Joubert then tracked down the original theatre lights, operating tables and equipment used on the day of the surgery. Even the original heart-lung machine that kept Washkansky alive stands today alongside the operating table.

Joubert even discovered that the theatre bed holding Darvall had been donated to the Roman Catholic Hospital in Windhoek, Namibia.

“I wanted to make the museum back to exactly how it looked the night of the operation. I became obsessed with it”

“I phoned the head of the hospital and explained that I needed the bed back in Cape Town because it’s part of history, South African history”, says Joubert.

Above this tableau, the clock on the wall is set to 5.58am; the precise moment Darvall’s heart began beating in the Washkansky’s chest.

Hennie Joubert in his museum / Image: Richard Holmes

When the news of the successful transplant broke, Barnard was deluged with messages from around the world. Even Shumway, who had been beaten to the accolade, sent his congratulations, and those letters and telegrams are now displayed in the corridor outside the operating theatres.

But alongside the fan mail are letters accusing Barnard of abusing the natural order of things.

“Human vultures,” reads one letter, addressed to ‘The butcher of Groote Schuur hospital’.

“A bunch of ghouls all of you”, writes someone from Virginia, in the United States.

One man who surely disagreed was Louis Washkansky, the local grocer who had been dying of progressive heart failure.
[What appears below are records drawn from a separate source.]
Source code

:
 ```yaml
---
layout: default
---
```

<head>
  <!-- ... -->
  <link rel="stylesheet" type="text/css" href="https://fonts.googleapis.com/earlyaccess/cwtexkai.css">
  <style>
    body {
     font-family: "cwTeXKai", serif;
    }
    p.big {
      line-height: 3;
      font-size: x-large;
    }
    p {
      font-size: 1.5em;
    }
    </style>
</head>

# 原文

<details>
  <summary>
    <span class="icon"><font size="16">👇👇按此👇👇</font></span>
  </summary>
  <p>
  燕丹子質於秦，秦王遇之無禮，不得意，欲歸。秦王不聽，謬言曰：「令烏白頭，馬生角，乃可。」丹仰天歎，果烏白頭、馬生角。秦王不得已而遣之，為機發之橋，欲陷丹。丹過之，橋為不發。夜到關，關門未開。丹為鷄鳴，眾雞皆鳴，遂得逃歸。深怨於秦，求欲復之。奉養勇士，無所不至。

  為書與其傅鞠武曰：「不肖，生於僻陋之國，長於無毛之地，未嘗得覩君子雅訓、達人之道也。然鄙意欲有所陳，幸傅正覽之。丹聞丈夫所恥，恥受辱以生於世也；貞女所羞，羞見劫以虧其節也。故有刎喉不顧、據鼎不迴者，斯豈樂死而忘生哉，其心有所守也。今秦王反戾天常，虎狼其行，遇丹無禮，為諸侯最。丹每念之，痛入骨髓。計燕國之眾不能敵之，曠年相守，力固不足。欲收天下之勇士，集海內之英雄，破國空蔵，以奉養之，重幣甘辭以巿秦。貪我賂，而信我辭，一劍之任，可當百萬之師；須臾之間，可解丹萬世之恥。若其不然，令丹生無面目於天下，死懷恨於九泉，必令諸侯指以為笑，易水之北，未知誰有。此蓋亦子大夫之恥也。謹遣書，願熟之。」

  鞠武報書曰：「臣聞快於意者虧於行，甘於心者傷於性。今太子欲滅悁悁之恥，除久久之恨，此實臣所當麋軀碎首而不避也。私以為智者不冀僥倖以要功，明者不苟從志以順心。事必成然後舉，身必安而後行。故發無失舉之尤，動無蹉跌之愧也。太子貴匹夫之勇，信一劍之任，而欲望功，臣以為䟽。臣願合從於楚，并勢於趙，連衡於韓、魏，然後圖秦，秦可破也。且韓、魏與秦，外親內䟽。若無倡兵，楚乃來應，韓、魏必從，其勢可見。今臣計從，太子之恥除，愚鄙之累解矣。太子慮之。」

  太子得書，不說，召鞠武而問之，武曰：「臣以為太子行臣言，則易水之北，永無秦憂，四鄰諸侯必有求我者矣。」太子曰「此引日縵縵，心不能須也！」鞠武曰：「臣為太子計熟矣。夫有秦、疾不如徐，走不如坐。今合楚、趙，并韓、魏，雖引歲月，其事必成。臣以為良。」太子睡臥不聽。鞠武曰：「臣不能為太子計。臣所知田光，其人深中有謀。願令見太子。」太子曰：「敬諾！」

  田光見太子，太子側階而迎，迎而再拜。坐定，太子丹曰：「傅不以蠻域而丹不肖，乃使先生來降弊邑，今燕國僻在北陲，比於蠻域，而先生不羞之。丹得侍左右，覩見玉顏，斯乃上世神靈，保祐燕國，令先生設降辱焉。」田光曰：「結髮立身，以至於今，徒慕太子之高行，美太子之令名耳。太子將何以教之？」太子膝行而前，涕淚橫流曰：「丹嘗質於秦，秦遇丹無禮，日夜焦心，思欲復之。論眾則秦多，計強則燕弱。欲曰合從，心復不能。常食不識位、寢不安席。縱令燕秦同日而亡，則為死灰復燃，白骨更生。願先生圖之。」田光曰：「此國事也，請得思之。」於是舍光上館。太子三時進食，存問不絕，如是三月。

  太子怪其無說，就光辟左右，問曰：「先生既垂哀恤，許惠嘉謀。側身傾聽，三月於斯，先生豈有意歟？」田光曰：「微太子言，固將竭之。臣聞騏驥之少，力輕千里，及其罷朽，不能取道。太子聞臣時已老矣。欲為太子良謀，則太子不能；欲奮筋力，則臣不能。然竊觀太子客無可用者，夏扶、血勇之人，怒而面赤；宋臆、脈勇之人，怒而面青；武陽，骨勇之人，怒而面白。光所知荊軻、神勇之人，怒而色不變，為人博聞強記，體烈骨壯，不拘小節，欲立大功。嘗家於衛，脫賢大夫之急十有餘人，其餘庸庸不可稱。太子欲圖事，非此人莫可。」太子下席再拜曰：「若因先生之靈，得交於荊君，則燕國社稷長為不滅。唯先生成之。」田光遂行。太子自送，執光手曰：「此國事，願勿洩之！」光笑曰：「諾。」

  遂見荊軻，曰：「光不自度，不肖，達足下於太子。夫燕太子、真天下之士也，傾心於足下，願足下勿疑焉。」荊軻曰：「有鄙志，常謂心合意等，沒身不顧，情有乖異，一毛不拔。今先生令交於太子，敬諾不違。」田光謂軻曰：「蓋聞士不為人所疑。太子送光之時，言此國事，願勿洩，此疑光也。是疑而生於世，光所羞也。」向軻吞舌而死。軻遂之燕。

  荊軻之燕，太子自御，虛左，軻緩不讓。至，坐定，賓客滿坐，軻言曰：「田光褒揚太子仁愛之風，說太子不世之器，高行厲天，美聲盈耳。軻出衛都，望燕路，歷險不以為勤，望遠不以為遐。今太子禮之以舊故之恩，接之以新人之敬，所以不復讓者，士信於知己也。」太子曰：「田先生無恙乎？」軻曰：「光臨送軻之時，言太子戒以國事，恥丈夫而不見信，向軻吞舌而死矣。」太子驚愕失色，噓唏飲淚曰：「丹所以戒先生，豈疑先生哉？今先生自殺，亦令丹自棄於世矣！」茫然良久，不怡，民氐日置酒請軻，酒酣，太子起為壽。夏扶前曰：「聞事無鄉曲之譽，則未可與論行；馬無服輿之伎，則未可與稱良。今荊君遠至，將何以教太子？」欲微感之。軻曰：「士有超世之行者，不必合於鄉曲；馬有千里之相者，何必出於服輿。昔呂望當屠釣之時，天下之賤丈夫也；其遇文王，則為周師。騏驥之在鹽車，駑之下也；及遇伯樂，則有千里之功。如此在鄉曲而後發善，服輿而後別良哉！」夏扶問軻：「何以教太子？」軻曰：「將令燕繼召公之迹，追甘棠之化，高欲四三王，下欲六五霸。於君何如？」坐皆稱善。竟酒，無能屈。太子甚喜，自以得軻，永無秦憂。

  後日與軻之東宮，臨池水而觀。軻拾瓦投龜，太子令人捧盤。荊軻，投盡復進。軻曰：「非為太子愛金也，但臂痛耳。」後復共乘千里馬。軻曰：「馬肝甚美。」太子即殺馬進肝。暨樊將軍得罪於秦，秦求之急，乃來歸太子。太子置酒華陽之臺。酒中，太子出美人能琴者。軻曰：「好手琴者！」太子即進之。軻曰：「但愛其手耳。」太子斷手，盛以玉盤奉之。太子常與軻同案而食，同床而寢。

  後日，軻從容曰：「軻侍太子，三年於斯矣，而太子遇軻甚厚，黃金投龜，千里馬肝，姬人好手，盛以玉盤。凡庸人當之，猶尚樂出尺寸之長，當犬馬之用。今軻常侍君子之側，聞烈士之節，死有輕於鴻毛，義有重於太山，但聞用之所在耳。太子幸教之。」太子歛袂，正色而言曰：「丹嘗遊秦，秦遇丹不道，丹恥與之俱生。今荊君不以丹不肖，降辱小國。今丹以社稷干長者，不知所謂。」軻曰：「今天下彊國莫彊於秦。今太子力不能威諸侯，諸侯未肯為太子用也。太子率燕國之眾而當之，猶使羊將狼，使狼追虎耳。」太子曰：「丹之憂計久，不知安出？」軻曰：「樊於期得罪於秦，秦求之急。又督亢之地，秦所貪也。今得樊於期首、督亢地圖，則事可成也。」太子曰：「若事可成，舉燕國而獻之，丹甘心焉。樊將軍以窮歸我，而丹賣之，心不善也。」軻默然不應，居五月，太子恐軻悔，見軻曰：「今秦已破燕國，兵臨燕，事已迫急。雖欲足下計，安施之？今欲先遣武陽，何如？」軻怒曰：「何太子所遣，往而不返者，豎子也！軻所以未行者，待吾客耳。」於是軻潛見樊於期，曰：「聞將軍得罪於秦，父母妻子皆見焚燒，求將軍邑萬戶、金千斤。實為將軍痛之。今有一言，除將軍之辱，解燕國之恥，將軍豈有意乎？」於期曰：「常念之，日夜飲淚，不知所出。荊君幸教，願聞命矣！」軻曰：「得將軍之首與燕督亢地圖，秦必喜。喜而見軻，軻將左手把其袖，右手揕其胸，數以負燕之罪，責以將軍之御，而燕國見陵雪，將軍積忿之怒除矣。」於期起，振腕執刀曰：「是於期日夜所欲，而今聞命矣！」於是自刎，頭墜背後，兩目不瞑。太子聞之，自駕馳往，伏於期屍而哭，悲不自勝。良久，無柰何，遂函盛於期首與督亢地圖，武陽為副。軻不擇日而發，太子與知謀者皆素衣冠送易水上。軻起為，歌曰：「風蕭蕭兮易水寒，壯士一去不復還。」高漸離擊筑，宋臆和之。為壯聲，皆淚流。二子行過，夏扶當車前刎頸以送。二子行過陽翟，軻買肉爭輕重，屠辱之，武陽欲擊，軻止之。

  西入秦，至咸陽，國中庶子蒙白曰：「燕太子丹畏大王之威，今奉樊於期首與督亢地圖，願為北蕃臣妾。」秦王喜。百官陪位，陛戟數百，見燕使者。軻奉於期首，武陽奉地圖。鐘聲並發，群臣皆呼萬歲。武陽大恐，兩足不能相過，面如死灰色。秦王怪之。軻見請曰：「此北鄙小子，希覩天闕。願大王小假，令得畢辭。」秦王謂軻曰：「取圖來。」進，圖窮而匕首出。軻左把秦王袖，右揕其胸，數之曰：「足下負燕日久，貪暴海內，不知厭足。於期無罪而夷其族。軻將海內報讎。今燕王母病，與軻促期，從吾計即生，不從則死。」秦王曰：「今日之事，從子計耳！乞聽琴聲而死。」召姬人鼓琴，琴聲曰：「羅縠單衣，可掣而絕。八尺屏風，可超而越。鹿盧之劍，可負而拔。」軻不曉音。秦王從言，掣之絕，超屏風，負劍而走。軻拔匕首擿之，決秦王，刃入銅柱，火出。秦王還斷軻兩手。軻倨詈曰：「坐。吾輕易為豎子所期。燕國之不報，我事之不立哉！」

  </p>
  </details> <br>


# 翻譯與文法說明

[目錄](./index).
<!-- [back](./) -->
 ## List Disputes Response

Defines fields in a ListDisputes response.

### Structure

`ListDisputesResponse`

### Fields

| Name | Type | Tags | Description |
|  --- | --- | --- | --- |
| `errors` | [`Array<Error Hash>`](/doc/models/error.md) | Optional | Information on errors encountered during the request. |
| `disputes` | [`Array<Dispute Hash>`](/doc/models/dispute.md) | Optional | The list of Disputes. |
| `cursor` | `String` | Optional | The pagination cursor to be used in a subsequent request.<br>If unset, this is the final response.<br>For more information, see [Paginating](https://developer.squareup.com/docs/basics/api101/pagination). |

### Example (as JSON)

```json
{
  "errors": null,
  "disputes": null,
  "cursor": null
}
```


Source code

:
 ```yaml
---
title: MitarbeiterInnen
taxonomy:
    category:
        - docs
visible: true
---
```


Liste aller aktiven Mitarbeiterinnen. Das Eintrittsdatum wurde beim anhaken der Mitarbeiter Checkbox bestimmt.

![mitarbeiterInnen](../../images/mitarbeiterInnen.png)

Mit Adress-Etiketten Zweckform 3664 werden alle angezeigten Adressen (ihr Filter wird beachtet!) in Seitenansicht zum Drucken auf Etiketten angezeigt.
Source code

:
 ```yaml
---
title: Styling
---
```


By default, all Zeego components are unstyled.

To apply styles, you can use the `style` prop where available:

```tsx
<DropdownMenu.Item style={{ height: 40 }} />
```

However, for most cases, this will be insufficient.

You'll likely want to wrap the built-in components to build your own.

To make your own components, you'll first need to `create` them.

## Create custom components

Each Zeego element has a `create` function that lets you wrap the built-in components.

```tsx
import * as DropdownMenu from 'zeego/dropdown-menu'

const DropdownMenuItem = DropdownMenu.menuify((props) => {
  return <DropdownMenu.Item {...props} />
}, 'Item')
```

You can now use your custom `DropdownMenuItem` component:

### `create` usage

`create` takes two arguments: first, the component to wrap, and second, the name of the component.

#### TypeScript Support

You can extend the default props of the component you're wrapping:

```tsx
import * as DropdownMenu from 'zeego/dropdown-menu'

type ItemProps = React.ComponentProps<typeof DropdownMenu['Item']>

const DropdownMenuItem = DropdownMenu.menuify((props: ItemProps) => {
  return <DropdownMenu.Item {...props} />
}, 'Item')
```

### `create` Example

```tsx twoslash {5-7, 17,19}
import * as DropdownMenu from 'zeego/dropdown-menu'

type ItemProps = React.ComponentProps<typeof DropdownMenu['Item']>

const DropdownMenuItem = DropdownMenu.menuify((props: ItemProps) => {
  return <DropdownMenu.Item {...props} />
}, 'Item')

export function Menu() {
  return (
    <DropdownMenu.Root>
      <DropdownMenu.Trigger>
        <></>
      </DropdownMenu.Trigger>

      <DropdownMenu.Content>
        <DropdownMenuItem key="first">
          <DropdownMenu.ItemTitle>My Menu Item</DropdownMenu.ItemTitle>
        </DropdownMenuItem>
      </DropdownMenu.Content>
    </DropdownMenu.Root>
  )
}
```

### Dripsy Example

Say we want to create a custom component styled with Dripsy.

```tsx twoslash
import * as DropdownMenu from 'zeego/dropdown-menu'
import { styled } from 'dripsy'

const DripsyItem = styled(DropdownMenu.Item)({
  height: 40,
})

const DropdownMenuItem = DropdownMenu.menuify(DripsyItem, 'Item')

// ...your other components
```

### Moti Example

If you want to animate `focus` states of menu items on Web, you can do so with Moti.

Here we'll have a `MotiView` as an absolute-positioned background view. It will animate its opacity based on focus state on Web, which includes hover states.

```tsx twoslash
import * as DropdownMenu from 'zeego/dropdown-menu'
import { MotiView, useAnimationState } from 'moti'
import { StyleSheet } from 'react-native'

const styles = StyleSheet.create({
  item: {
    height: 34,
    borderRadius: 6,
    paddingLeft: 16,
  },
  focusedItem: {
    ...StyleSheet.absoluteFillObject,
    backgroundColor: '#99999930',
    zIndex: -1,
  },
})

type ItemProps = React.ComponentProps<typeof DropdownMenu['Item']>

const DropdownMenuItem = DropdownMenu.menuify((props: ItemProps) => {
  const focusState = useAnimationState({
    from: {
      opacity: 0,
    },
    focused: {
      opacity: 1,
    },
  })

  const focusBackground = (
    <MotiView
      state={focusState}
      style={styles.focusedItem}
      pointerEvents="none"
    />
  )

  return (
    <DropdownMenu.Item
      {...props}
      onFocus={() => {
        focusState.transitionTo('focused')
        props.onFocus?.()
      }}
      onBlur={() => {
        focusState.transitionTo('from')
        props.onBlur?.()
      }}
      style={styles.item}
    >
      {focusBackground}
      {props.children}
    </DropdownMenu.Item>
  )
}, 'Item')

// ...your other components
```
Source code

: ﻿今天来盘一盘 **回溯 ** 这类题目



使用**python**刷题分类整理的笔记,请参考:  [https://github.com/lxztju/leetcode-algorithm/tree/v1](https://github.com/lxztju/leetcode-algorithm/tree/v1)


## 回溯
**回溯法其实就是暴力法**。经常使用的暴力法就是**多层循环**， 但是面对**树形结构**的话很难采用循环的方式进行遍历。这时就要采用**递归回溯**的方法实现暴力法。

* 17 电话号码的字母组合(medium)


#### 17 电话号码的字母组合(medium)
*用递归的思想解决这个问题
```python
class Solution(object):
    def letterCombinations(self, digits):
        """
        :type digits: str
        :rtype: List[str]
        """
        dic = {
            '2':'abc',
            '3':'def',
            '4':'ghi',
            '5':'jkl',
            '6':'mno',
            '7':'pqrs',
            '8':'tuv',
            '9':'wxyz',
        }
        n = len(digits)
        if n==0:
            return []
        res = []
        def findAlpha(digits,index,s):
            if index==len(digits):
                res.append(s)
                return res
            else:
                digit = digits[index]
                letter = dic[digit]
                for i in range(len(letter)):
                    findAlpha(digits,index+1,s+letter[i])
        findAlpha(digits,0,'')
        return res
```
The final room of the museum shows Washkansky recovering after the operation, a mannequin of Barnard checking on his patient surrounded by newspaper reports celebrating the landmark surgery.

A congratulatory letter to Barnard from fellow surgeon Norman Shumway / Image: Richard Holmes

But what’s perhaps more telling are the copies of Washkansky’s medical records hung on the walls, including a diagnosis made weeks before the transplant. In a doctor’s untidy scrawl, it cautions “No operation will help. Let nature take its course.” Barnard went on to prove that doctor – and his naysayers – wrong in dramatic fashion, altering the course of modern medicine and carving his name into history.

But before you leave the museum, spend a quiet moment in an easily overlooked corner of theatre 2B.

In a glass cabinet you’ll find two cubes filled with formaldehyde. In one floats the diseased heart that failed Louis Washkansky. In the other, the heart of Denise Darvall. And it was pneumonia that killed Washkansky 18 days after the surgery. Darvall’s heart had pumped strongly until the end.

The Heart of Cape Town Museum is open Monday-Friday, 9am-3pm.